**Problem to work on:** Exactly the lines from the opening of the records through the line containing "7. **Orthogonal Matrices" should be copied, with both included.

Start of Data provided

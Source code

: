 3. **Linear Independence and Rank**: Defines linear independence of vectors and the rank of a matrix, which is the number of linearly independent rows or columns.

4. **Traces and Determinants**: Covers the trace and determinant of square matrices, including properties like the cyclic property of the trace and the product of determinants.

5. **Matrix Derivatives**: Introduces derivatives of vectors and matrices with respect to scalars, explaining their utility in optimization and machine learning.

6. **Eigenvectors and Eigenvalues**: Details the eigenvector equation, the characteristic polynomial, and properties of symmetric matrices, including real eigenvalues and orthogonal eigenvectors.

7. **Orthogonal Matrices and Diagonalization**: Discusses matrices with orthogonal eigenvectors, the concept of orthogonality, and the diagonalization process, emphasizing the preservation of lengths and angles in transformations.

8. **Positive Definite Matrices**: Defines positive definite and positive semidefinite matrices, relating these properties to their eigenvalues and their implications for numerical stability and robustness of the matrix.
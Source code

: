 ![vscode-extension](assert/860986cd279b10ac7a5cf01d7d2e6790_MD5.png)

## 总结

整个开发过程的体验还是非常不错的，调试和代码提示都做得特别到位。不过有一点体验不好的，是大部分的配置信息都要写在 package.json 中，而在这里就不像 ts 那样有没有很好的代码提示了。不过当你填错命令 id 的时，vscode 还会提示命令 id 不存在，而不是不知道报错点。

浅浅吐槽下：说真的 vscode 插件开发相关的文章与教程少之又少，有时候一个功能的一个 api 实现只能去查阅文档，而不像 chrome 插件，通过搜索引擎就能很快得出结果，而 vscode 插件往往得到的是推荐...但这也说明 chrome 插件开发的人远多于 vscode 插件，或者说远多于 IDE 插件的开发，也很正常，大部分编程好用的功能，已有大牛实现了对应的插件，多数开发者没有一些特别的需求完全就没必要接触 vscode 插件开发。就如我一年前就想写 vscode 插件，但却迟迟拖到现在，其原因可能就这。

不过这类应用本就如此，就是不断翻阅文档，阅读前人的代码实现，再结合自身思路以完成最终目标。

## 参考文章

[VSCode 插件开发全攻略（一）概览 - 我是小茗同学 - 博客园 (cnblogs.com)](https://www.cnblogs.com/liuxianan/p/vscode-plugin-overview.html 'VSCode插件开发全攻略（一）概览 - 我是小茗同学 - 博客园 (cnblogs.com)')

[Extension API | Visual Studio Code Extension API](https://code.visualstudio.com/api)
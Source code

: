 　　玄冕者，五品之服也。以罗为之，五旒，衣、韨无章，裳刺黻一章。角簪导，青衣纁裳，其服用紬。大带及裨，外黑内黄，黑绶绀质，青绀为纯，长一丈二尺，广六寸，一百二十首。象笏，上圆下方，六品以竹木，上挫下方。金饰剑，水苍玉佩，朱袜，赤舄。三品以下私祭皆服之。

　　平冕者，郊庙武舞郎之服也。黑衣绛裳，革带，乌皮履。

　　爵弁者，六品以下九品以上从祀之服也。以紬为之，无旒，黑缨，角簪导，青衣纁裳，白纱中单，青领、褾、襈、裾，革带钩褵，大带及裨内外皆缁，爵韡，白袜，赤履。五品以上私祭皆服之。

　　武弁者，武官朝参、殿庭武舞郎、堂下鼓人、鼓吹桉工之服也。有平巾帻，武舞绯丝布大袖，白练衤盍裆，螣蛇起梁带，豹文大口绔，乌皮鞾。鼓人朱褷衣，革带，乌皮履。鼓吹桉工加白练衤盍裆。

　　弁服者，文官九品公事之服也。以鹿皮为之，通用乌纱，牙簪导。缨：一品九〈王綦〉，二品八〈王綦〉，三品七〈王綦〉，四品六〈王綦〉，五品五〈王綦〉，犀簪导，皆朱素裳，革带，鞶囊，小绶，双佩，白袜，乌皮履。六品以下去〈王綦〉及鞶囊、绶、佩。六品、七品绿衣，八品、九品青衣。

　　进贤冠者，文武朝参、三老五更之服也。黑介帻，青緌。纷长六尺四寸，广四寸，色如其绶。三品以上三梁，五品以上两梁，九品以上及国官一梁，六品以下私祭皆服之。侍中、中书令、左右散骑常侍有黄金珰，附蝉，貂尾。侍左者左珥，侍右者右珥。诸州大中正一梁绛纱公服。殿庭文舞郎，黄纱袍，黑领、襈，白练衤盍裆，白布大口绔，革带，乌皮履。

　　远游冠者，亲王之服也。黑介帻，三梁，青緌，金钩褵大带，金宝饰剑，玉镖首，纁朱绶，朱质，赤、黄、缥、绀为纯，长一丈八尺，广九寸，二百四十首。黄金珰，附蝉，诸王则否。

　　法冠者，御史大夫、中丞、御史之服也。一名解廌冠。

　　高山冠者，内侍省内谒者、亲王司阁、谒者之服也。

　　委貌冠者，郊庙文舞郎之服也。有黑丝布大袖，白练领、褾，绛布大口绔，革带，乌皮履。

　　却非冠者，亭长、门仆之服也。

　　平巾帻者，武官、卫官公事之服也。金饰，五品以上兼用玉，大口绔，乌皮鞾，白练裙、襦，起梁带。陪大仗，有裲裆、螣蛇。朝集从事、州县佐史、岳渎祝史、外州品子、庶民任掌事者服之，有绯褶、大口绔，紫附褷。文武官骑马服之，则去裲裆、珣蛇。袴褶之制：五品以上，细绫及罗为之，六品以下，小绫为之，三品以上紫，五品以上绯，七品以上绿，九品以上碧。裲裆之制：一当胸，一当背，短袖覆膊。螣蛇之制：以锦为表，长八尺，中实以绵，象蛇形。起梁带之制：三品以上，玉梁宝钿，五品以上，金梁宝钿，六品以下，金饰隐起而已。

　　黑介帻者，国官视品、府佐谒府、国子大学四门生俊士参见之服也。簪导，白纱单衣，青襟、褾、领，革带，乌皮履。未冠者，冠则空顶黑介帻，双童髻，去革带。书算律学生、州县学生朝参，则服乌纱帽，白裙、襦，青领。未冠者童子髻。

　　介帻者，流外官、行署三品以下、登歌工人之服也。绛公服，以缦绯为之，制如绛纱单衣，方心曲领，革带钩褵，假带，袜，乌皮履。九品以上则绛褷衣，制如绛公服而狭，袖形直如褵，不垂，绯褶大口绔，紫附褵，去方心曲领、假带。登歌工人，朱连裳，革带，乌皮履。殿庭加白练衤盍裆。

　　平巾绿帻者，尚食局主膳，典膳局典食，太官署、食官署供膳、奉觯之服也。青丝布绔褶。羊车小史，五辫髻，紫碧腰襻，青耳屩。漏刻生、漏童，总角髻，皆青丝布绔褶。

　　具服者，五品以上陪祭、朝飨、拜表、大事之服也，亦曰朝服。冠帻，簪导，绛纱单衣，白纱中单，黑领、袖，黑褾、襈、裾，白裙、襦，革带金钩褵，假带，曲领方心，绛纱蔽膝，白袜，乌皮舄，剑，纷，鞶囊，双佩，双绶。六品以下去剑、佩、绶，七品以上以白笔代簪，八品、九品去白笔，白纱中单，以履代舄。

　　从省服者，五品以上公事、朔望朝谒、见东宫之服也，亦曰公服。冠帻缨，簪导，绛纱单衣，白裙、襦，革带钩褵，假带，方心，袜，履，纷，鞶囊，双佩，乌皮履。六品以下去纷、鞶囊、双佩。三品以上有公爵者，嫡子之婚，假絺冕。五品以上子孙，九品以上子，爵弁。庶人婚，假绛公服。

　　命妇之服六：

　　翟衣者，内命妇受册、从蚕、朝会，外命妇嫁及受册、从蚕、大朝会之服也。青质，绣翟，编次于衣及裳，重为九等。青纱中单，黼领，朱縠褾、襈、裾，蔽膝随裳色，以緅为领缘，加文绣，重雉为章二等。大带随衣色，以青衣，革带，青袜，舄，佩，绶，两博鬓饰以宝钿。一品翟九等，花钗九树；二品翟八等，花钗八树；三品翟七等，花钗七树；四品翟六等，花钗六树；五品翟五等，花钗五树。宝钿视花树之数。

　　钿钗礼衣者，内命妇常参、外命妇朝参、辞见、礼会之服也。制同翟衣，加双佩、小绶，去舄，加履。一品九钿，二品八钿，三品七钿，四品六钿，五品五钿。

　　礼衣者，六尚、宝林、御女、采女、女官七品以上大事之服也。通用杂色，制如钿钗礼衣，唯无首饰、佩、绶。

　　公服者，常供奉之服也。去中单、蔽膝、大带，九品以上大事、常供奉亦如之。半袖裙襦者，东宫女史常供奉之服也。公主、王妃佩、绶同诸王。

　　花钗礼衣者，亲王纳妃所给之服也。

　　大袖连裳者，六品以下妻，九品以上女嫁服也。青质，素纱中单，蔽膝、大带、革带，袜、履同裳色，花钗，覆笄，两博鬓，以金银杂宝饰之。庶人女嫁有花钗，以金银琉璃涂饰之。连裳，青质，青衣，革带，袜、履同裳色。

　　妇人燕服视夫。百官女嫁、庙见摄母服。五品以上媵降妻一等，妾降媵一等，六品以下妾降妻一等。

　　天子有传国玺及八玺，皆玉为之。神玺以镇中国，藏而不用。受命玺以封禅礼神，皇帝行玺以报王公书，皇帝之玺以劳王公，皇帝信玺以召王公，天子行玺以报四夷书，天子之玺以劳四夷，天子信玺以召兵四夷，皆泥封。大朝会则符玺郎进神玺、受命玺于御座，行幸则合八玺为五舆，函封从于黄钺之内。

End of Data provided

**Written reply:**
Source code

: 3. **Linear Independence and Rank**: Defines linear independence of vectors and the rank of a matrix, which is the number of linearly independent rows or columns.

4. **Traces and Determinants**: Covers the trace and determinant of square matrices, including properties like the cyclic property of the trace and the product of determinants.

5. **Matrix Derivatives**: Introduces derivatives of vectors and matrices with respect to scalars, explaining their utility in optimization and machine learning.

6. **Eigenvectors and Eigenvalues**: Details the eigenvector equation, the characteristic polynomial, and properties of symmetric matrices, including real eigenvalues and orthogonal eigenvectors.

7. **Orthogonal Matrices and Diagonalization**: Discusses matrices with orthogonal eigenvectors, the concept of orthogonality, and the diagonalization process, emphasizing the preservation of lengths and angles in transformations.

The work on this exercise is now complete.